Oxbryta could change the stickiness of hemoglobin, allowing the molecule to bind better to oxygen. This, in turn, could extend the lifespan of red blood cells. Although it was better able to absorb its charge, there were still questions about how and where it could release that charge and how this might translate into an effect that was not only biochemical in nature but also felt.

FDA approval was based on hemoglobin levels and not symptoms. But Habib felt a difference, a little extra boost of energy. Her lab values ​​also shot up, from about 9 grams of hemoglobin per deciliter to about 13, from low to normal.

When she ran out of pills, the hypothesis goes, her hemoglobin abruptly lost its oxygen-carrying capacity, almost like a change in cabin pressure on an airplane, and her body suddenly operated in a less breathable zone. At the time, she was studying for the MCAT, and every time she came to, the thought would keep coming to her: “I have to reschedule my test!” Then she would drown again.

After the ordeal was over, restarting Oxbryta felt like too much of a risk – not because of the discomfort that occurred when it was in her body, but because of the difficulties that came with withdrawal. “I don't want to end up in a situation,” Habib said, “where I no longer have access to it and it could happen again. “It's not a guarantee that you can recover from it once, let alone twice.”

Now access is drying up for everyone. “What else do we have to lose?” said Bate, the 34-year-old from Baltimore. “You go to the emergency room, people don’t believe your pain.”

The effectiveness of crizanlizumab, another treatment approved in the last decade, is already being questioned due to conflicting study results. Blood transfusions can be a useful tool – but can sometimes trigger a strong immune reaction. In a subset of patients, hydroxyurea may cause too many side effects to continue taking it. Gene therapy can be a “cure,” but it is not offered or accessible to everyone.

The vast majority of Americans with the disease are black, its research has long been neglected, and its care has long been marked by racism and stigma. “There are a lot of people in the sickle cell warrior community who have felt like guinea pigs in the past,” Habib said.

This week the feeling can be felt in two ways: on the one hand, in the sense that some patients may have been prescribed a medication that was potentially dangerous, on the other hand, in the sense that some lose something helpful without warning. It wasn't just news about a drug that some people had been taking every day for years; That's how it was introduced, without warning or guidance. A patient advocate said she was too devastated to comment. Another was so shocked that she couldn't believe it at first.

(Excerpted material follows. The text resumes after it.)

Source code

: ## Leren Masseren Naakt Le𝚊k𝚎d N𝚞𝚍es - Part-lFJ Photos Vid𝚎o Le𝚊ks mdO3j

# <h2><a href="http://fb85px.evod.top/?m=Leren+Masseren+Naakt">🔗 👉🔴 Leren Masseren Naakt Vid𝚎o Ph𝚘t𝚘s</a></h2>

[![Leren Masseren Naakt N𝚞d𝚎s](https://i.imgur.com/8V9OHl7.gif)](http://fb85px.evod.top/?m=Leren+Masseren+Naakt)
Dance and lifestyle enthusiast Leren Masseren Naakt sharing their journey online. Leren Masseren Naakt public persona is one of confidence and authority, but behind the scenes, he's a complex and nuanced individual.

“You know, I’m just worried about everyone’s safety. I want to make sure no one has extreme side effects,” said Quannecia McCruse, president and CEO of the Sickle Cell Association of Houston, who this week considered giving up her Oxbryta cold because she had done so before and had no problems. However, she also found the whole thing strangely rushed and wondered whether the drug might end up in the medicine cabinet after all – perhaps for a more specific group. “No two people with sickle cell anemia are the same.”

Jason Mast contributed reporting. This story has been updated to include new comments from Quannecia McCruse, and corrected to correct an error: The effectiveness of crizanlizumab, not L-glutamine, was questioned by conflicting study results.